With climate change starting to affect the very conferences that discuss them, concerns can no longer be confined to a Powerpoint slide.
This week, I’m in Tromsø, Norway – the self-proclaimed “capital of the Arctic” – for the Arctic Frontiers conference. The last time I came to this conference was in 2014, when it was still held at the University of Tromsø a couple miles from town. Later that year, Clarion the Edge opened downtown – the upscale venue where the conference is now held. The academic setting and mid-afternoon cafeteria skolebrød are now a thing of the past, replaced by hotel ballrooms with stage lighting and lavish lunches with snow crab leg buffets.

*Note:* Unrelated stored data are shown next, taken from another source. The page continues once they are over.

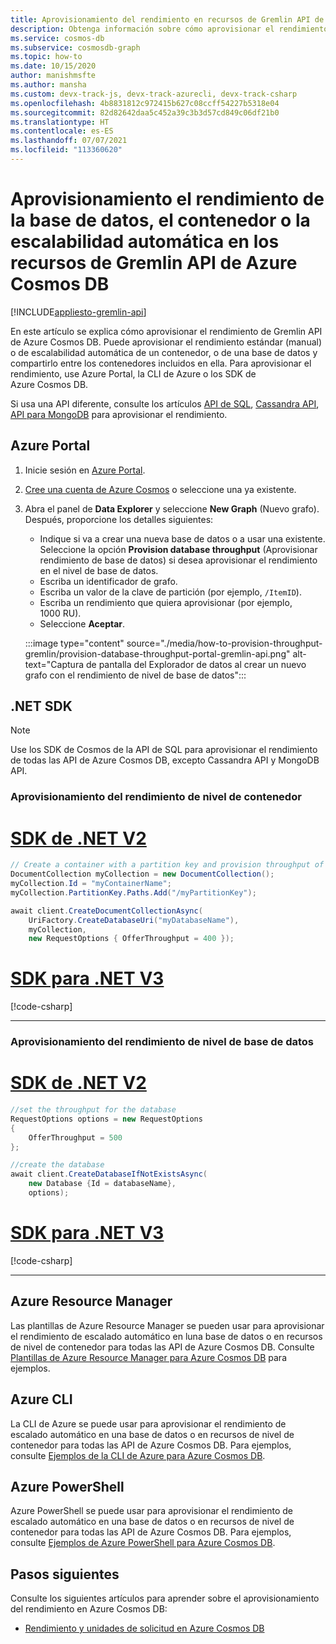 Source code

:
 ```yaml
---
title: Aprovisionamiento del rendimiento en recursos de Gremlin API de Azure Cosmos DB
description: Obtenga información sobre cómo aprovisionar el rendimiento del contenedor, la base de datos y la escalabilidad automática en los recursos de Gremlin API de Azure Cosmos DB. Usará Azure Portal, la CLI, PowerShell y otros SDK.
ms.service: cosmos-db
ms.subservice: cosmosdb-graph
ms.topic: how-to
ms.date: 10/15/2020
author: manishmsfte
ms.author: mansha
ms.custom: devx-track-js, devx-track-azurecli, devx-track-csharp
ms.openlocfilehash: 4b8831812c972415b627c08ccff54227b5318e04
ms.sourcegitcommit: 82d82642daa5c452a39c3b3d57cd849c06df21b0
ms.translationtype: HT
ms.contentlocale: es-ES
ms.lasthandoff: 07/07/2021
ms.locfileid: "113360620"
---
```

# <a name="provision-database-container-or-autoscale-throughput-on-azure-cosmos-db-gremlin-api-resources"></a>Aprovisionamiento el rendimiento de la base de datos, el contenedor o la escalabilidad automática en los recursos de Gremlin API de Azure Cosmos DB
[!INCLUDE[appliesto-gremlin-api](includes/appliesto-gremlin-api.md)]

En este artículo se explica cómo aprovisionar el rendimiento de Gremlin API de Azure Cosmos DB. Puede aprovisionar el rendimiento estándar (manual) o de escalabilidad automática de un contenedor, o de una base de datos y compartirlo entre los contenedores incluidos en ella. Para aprovisionar el rendimiento, use Azure Portal, la CLI de Azure o los SDK de Azure Cosmos DB.

Si usa una API diferente, consulte los artículos [API de SQL](how-to-provision-container-throughput.md), [Cassandra API](how-to-provision-throughput-cassandra.md), [API para MongoDB](how-to-provision-throughput-mongodb.md) para aprovisionar el rendimiento.

## <a name="azure-portal"></a><a id="portal-gremlin"></a> Azure Portal

1. Inicie sesión en [Azure Portal](https://portal.azure.com/).

1. [Cree una cuenta de Azure Cosmos](create-mongodb-dotnet.md#create-a-database-account) o seleccione una ya existente.

1. Abra el panel de **Data Explorer** y seleccione **New Graph** (Nuevo grafo). Después, proporcione los detalles siguientes:

   * Indique si va a crear una nueva base de datos o a usar una existente. Seleccione la opción **Provision database throughput** (Aprovisionar rendimiento de base de datos) si desea aprovisionar el rendimiento en el nivel de base de datos.
   * Escriba un identificador de grafo.
   * Escriba un valor de la clave de partición (por ejemplo, `/ItemID`).
   * Escriba un rendimiento que quiera aprovisionar (por ejemplo, 1000 RU).
   * Seleccione **Aceptar**.

    :::image type="content" source="./media/how-to-provision-throughput-gremlin/provision-database-throughput-portal-gremlin-api.png" alt-text="Captura de pantalla del Explorador de datos al crear un nuevo grafo con el rendimiento de nivel de base de datos":::

## <a name="net-sdk"></a>.NET SDK

> [!Note]
> Use los SDK de Cosmos de la API de SQL para aprovisionar el rendimiento de todas las API de Azure Cosmos DB, excepto Cassandra API y MongoDB API.

### <a name="provision-container-level-throughput"></a>Aprovisionamiento del rendimiento de nivel de contenedor

# <a name="net-sdk-v2"></a>[SDK de .NET V2](#tab/dotnetv2)

```csharp
// Create a container with a partition key and provision throughput of 400 RU/s
DocumentCollection myCollection = new DocumentCollection();
myCollection.Id = "myContainerName";
myCollection.PartitionKey.Paths.Add("/myPartitionKey");

await client.CreateDocumentCollectionAsync(
    UriFactory.CreateDatabaseUri("myDatabaseName"),
    myCollection,
    new RequestOptions { OfferThroughput = 400 });
```

# <a name="net-sdk-v3"></a>[SDK para .NET V3](#tab/dotnetv3)

[!code-csharp[](~/samples-cosmosdb-dotnet-v3/Microsoft.Azure.Cosmos/tests/Microsoft.Azure.Cosmos.Tests/SampleCodeForDocs/ContainerDocsSampleCode.cs?name=ContainerCreateWithThroughput)]

---

### <a name="provision-database-level-throughput"></a>Aprovisionamiento del rendimiento de nivel de base de datos

# <a name="net-sdk-v2"></a>[SDK de .NET V2](#tab/dotnetv2)

```csharp
//set the throughput for the database
RequestOptions options = new RequestOptions
{
    OfferThroughput = 500
};

//create the database
await client.CreateDatabaseIfNotExistsAsync(
    new Database {Id = databaseName},  
    options);
```

# <a name="net-sdk-v3"></a>[SDK para .NET V3](#tab/dotnetv3)

[!code-csharp[](~/samples-cosmosdb-dotnet-v3/Microsoft.Azure.Cosmos/tests/Microsoft.Azure.Cosmos.Tests/SampleCodeForDocs/DatabaseDocsSampleCode.cs?name=DatabaseCreateWithThroughput)]

---

## <a name="azure-resource-manager"></a>Azure Resource Manager

Las plantillas de Azure Resource Manager se pueden usar para aprovisionar el rendimiento de escalado automático en luna base de datos o en recursos de nivel de contenedor para todas las API de Azure Cosmos DB. Consulte [Plantillas de Azure Resource Manager para Azure Cosmos DB](templates-samples-gremlin.md) para ejemplos.

## <a name="azure-cli"></a>Azure CLI

La CLI de Azure se puede usar para aprovisionar el rendimiento de escalado automático en una base de datos o en recursos de nivel de contenedor para todas las API de Azure Cosmos DB. Para ejemplos, consulte [Ejemplos de la CLI de Azure para Azure Cosmos DB](cli-samples-gremlin.md).

## <a name="azure-powershell"></a>Azure PowerShell

Azure PowerShell se puede usar para aprovisionar el rendimiento de escalado automático en una base de datos o en recursos de nivel de contenedor para todas las API de Azure Cosmos DB. Para ejemplos, consulte [Ejemplos de Azure PowerShell para Azure Cosmos DB](powershell-samples-gremlin.md).

## <a name="next-steps"></a>Pasos siguientes

Consulte los siguientes artículos para aprender sobre el aprovisionamiento del rendimiento en Azure Cosmos DB:

* [Rendimiento y unidades de solicitud en Azure Cosmos DB](request-units.md)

The cast of characters has changed since I first started coming to north Norway, too. On the one hand, Norwegian dignitaries like Prime Minister Jonah Gahr Store and Foreign Minister Espen Barth Eide still grace the plenary stages. Afterwards, they can be found mingling with other attendees during coffee breaks – a type of socializing that always blows my mind as an American who would have a hard time getting close to my state governor, let alone the nation’s president.
On the other, there are hardly any Russians to be found, which is a sea change from a decade ago. While there continue to be delegations from the stalwart Asian Arctic observer states of China, Japan, and South Korea, they are now joined by Norway’s Ambassador to India and his colleague, reflecting India’s growing interest in the Arctic (spurred, ironically, by its growing purchase of Arctic oil from Russia as the country is cut off from selling directly to European markets). As it turns out, one Norwegian colleague I caught up with at Arctic Frontiers had just returned from a short conference in New Delhi held on the Arctic.
Climate change rears its head
Perhaps the starkest difference between Arctic Frontiers now and a decade ago, though, is the weather. Climate change is usually something from which conference delegates tend to feel insulated, gathering inside heated buildings in urban centers that are usually well connected by air travel. But that was not the case in Tromsø.
Starting on Sunday night, an unprecedented strong and warm storm tore through northern Norway, closing bridges, roads, and schools, shutting down the airport, and causing dozens of flights to be cancelled. This led many conference speakers to have to participate remotely from airport lounges. Rather than the expected confetti of soft white snowflakes falling in the Arctic in January, instead centimeters of gray rain fell on snow-covered streets and sidewalks, turning them into dangerously icy pitches. I was coming back to Tromsø from a weekend skiing in the Lyngen Alps two hours south of the city and literally had to slide on all fours in order to cross the sloped street, pushing my 60 pounds of luggage in front of me. On the coast, record-high winds up to 143 mph (230 km/h) were recorded, damaging infrastructure and spurring avalanches.
Rain falling on snow in Tromsø, Norway during the freakishly warm winter storm on January 28, 2024.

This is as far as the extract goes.